Malgré ces nouvelles perspectives judiciaires, le conflit demeure confronté à une impasse politique. Non seulement l’opération « Bordure protectrice » s’inscrit dans une longue et triste lignée, mais elle traduit le déficit de volontarisme pour arriver à un accord global.Le cycle de la violence et de la passion vengeresse prime sur toute démarche nécessaire vers un accord global. Résultat, cette énième opération n’échappe pas à la loi du genre. Les avocats inconditionnels de l’Etat israélien se plaisent à souligner qu’il représente l’ « unique démocratie de la région », argument d’autorité ignorant toute contradiction ontologique entre les valeurs de l’Etat de droit démocratique et le recours illégal et illégitime à la force, à l’occupation, à la colonisation et à des pratiques discriminatoires relevant de la logique de l’apartheid. Cette nouvelle vague de violences a de profondes racines et s’inscrit dans un contexte qu’il convient de ne pas méconnaître. Gaza est une prison à ciel ouvert d’une densité démographique parmi les plus élevées, soumise à un blocus israélo-égyptien synonyme de crise humanitaire permanente. A cela s’ajoute l’absence de perspectives politiques : l’impasse qu’incarne le Hamas n’a d’égale que l’incapacité du gouvernement israélien à mener des négociations de paix ouvrant la voie à la création d’un Etat palestinien viable. L’échec du dernier cycle de négociations relève, aux dires mêmes du secrétaire d’Etat américain John Kerry, de la responsabilité d’un gouvernement israélien qui n’a de cesse d’humilier le président de l’Autorité palestinienne, Mahmoud Abbas, qui a pourtant abandonné la voie de la lutte armée pour mieux s’appuyer sur les instruments de la diplomatie et du droit international.

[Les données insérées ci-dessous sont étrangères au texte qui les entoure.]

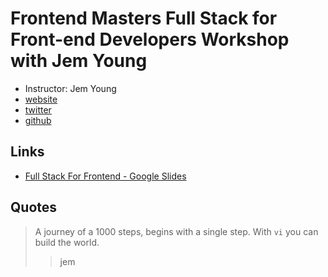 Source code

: # Frontend Masters Full Stack for Front-end Developers Workshop with Jem Young

* Instructor: Jem Young
* [website](https://jemyoung.com/about/)
* [twitter](https://twitter.com/JemYoung)
* [github](https://github.com/young)



## Links

* [Full Stack For Frontend - Google Slides](https://docs.google.com/presentation/d/1FPpbZ919vt8e1k2EGPd7BKhDlHao79ykvYLfDcMOsMo/edit#slide=id.p)


## Quotes

> A journey of a 1000 steps, begins with a single step.
> With `vi` you can build the world.
>> jem
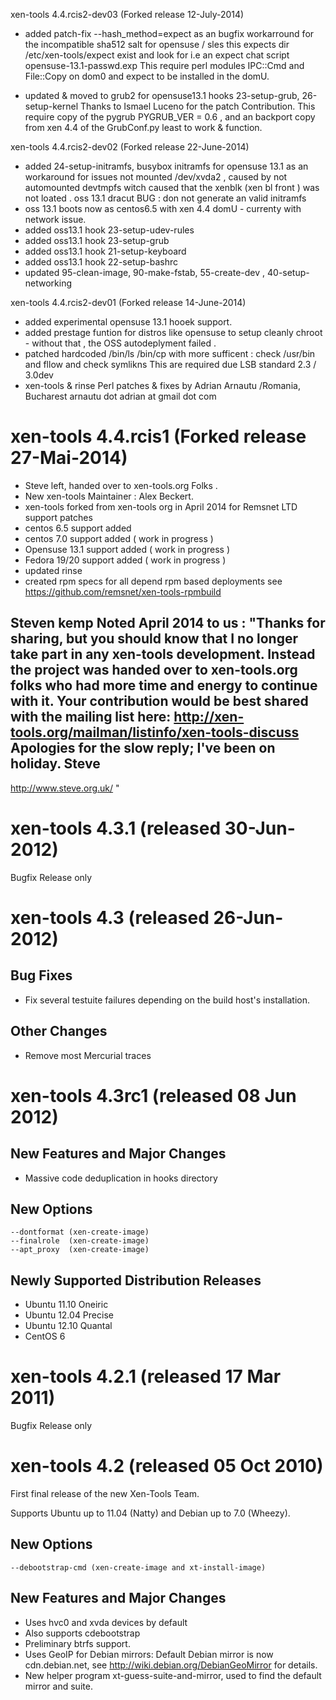 xen-tools 4.4.rcis2-dev03 (Forked release  12-July-2014)
- added  patch-fix --hash_method=expect as an bugfix workarround for the incompatible sha512 salt for opensuse / sles
  this expects  dir  /etc/xen-tools/expect exist and look for i.e an expect chat script opensuse-13.1-passwd.exp 
  This require perl modules  IPC::Cmd  and File::Copy on dom0 and expect to be installed in the domU.

- updated & moved to grub2  for opensuse13.1 hooks 23-setup-grub, 26-setup-kernel
  Thanks to Ismael Luceno for the patch Contribution.
  This require copy of the pygrub  PYGRUB_VER = 0.6 , and an backport copy from xen 4.4 of the GrubConf.py
  least to work & function.

xen-tools 4.4.rcis2-dev02 (Forked release  22-June-2014)
- added 24-setup-initramfs,
  busybox initramfs for opensuse 13.1 as an workaround for issues not mounted /dev/xvda2 , 
   caused by not automounted devtmpfs witch caused that the xenblk (xen bl front ) was not loated .
  oss 13.1 dracut BUG : don not generate an valid initramfs 
- oss 13.1 boots now  as centos6.5 with xen 4.4 domU - currenty with network issue.
- added oss13.1 hook 23-setup-udev-rules
- added oss13.1 hook 23-setup-grub 
- added oss13.1 hook 21-setup-keyboard
- added oss13.1 hook 22-setup-bashrc
- updated 95-clean-image, 90-make-fstab, 55-create-dev , 40-setup-networking

xen-tools 4.4.rcis2-dev01 (Forked release  14-June-2014)
- added experimental opensuse 13.1 hooek support.
- added prestage funtion for distros like opensuse to setup cleanly chroot - without  that  , the OSS autodeplyment failed .
- patched hardcoded /bin/ls /bin/cp with more sufficent : check /usr/bin and fllow and check symlikns
  This are required due LSB standard 2.3 / 3.0dev
- xen-tools & rinse Perl patches & fixes by Adrian Arnautu /Romania, Bucharest   arnautu dot adrian at gmail dot com

xen-tools 4.4.rcis1 (Forked release  27-Mai-2014)
======================================
 - Steve left, handed over to xen-tools.org Folks .
 - New xen-tools Maintainer : Alex Beckert.
 - xen-tools forked from xen-tools org in April 2014 for Remsnet LTD support patches 
 - centos 6.5 support added
 - centos 7.0 support added ( work in progress )
 - Opensuse 13.1 support added ( work in progress )
 - Fedora 19/20 support added ( work in progress )
 - updated rinse 
 - created rpm specs  for all depend rpm based deployments see https://github.com/remsnet/xen-tools-rpmbuild 

 Steven kemp Noted April 2014 to us :
 "Thanks for sharing, but you should know that I no longer take
  part in any xen-tools development. Instead the project was
  handed over to xen-tools.org folks who had more time and energy to continue  with it.
  Your contribution would be best shared with the mailing list here:
  http://xen-tools.org/mailman/listinfo/xen-tools-discuss
  Apologies for the slow reply; I've been on holiday.
  Steve
  -- 
  http://www.steve.org.uk/ "


xen-tools 4.3.1 (released 30-Jun-2012)
======================================

Bugfix Release only


xen-tools 4.3 (released 26-Jun-2012)
====================================

Bug Fixes
---------

* Fix several testuite failures depending on the build host's
  installation.

Other Changes
-------------

* Remove most Mercurial traces


xen-tools 4.3rc1 (released 08 Jun 2012)
=======================================

New Features and Major Changes
------------------------------

* Massive code deduplication in hooks directory

New Options
-----------

    --dontformat (xen-create-image)
    --finalrole  (xen-create-image)
    --apt_proxy  (xen-create-image)

Newly Supported Distribution Releases
-------------------------------------

* Ubuntu 11.10 Oneiric
* Ubuntu 12.04 Precise
* Ubuntu 12.10 Quantal
* CentOS 6


xen-tools 4.2.1 (released 17 Mar 2011)
======================================

Bugfix Release only


xen-tools 4.2 (released 05 Oct 2010)
====================================

First final release of the new Xen-Tools Team.

Supports Ubuntu up to 11.04 (Natty) and Debian up to 7.0 (Wheezy).


New Options
-----------

    --debootstrap-cmd (xen-create-image and xt-install-image)

New Features and Major Changes
------------------------------

* Uses hvc0 and xvda devices by default
* Also supports cdebootstrap
* Preliminary btrfs support.
* Uses GeoIP for Debian mirrors: Default Debian mirror is now
  cdn.debian.net, see http://wiki.debian.org/DebianGeoMirror for
  details.
* New helper program xt-guess-suite-and-mirror, used to find the
  default mirror and suite.
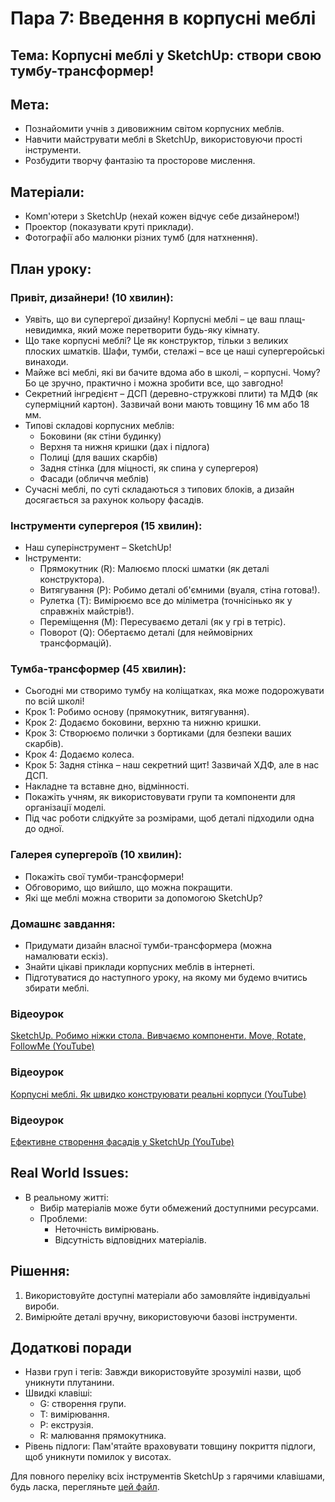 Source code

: # Пара 7: Введення в корпусні меблі

## Тема: Корпусні меблі у SketchUp: створи свою тумбу-трансформер!

## Мета:
- Познайомити учнів з дивовижним світом корпусних меблів.
- Навчити майструвати меблі в SketchUp, використовуючи прості інструменти.
- Розбудити творчу фантазію та просторове мислення.

## Матеріали:
- Комп'ютери з SketchUp (нехай кожен відчує себе дизайнером!)
- Проектор (показувати круті приклади).
- Фотографії або малюнки різних тумб (для натхнення).

## План уроку:

### Привіт, дизайнери! (10 хвилин):
- Уявіть, що ви супергерої дизайну! Корпусні меблі – це ваш плащ-невидимка, який може перетворити будь-яку кімнату.
- Що таке корпусні меблі? Це як конструктор, тільки з великих плоских шматків. Шафи, тумби, стелажі – все це наші супергеройські винаходи.
- Майже всі меблі, які ви бачите вдома або в школі, – корпусні. Чому? Бо це зручно, практично і можна зробити все, що завгодно!
- Секретний інгредієнт – ДСП (деревно-стружкові плити) та МДФ (як суперміцний картон). Зазвичай вони мають товщину 16 мм або 18 мм.
- Типові складові корпусних меблів:
  - Боковини (як стіни будинку)
  - Верхня та нижня кришки (дах і підлога)
  - Полиці (для ваших скарбів)
  - Задня стінка (для міцності, як спина у супергероя)
  - Фасади (обличчя меблів)
- Сучасні меблі, по суті складаються з типових блоків, а дизайн досягається за рахунок кольору фасадів.

### Інструменти супергероя (15 хвилин):
- Наш суперінструмент – SketchUp!
- Інструменти:
  - Прямокутник (R): Малюємо плоскі шматки (як деталі конструктора).
  - Витягування (P): Робимо деталі об'ємними (вуаля, стіна готова!).
  - Рулетка (T): Вимірюємо все до міліметра (точнісінько як у справжніх майстрів!).
  - Переміщення (M): Пересуваємо деталі (як у грі в тетріс).
  - Поворот (Q): Обертаємо деталі (для неймовірних трансформацій).

### Тумба-трансформер (45 хвилин):
- Сьогодні ми створимо тумбу на коліщатках, яка може подорожувати по всій школі!
- Крок 1: Робимо основу (прямокутник, витягування).
- Крок 2: Додаємо боковини, верхню та нижню кришки.
- Крок 3: Створюємо полички з бортиками (для безпеки ваших скарбів).
- Крок 4: Додаємо колеса.
- Крок 5: Задня стінка – наш секретний щит! Зазвичай ХДФ, але в нас ДСП.
- Накладне та вставне дно, відмінності.
- Покажіть учням, як використовувати групи та компоненти для організації моделі.
- Під час роботи слідкуйте за розмірами, щоб деталі підходили одна до одної.

### Галерея супергероїв (10 хвилин):
- Покажіть свої тумби-трансформери!
- Обговоримо, що вийшло, що можна покращити.
- Які ще меблі можна створити за допомогою SketchUp?

### Домашнє завдання:
- Придумати дизайн власної тумби-трансформера (можна намалювати ескіз).
- Знайти цікаві приклади корпусних меблів в інтернеті.
- Підготуватися до наступного уроку, на якому ми будемо вчитись збирати меблі.

### Відеоурок
[SketchUp. Робимо ніжки стола. Вивчаємо компоненти. Move, Rotate, FollowMe (YouTube)](https://youtu.be/jVEr8SZ3CMg)

### Відеоурок
[Корпусні меблі. Як швидко конструювати реальні корпуси (YouTube)](https://youtu.be/pwZPiCNAw2c)

### Відеоурок
[Ефективне створення фасадів у SketchUp (YouTube)](https://youtu.be/ib1ho2MiscI)

## Real World Issues:
- В реальному житті:
  - Вибір матеріалів може бути обмежений доступними ресурсами.
  - Проблеми:
    - Неточність вимірювань.
    - Відсутність відповідних матеріалів.

## Рішення:
1. Використовуйте доступні матеріали або замовляйте індивідуальні вироби.
2. Вимірюйте деталі вручну, використовуючи базові інструменти.

## Додаткові поради
- Назви груп і тегів: Завжди використовуйте зрозумілі назви, щоб уникнути плутанини.
- Швидкі клавіші:
  - G: створення групи.
  - T: вимірювання.
  - P: екструзія.
  - R: малювання прямокутника.
- Рівень підлоги: Пам'ятайте враховувати товщину покриття підлоги, щоб уникнути помилок у висотах.

Для повного переліку всіх інструментів SketchUp з гарячими клавішами, будь ласка, перегляньте [цей файл](sketchup-tools-hotkeys.md).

Alors que l’ancienne Première ministre, Golda Meir, niait l’existence de tout peuple palestinien, l’actuel gouvernement israélien fait perdurer ce déni : sa politique qui conjugue occupation et colonisation exclut de facto la création d’un Etat palestinien viable, souverain et indépendant. L’impasse est donc d’ordre politique, purement politique.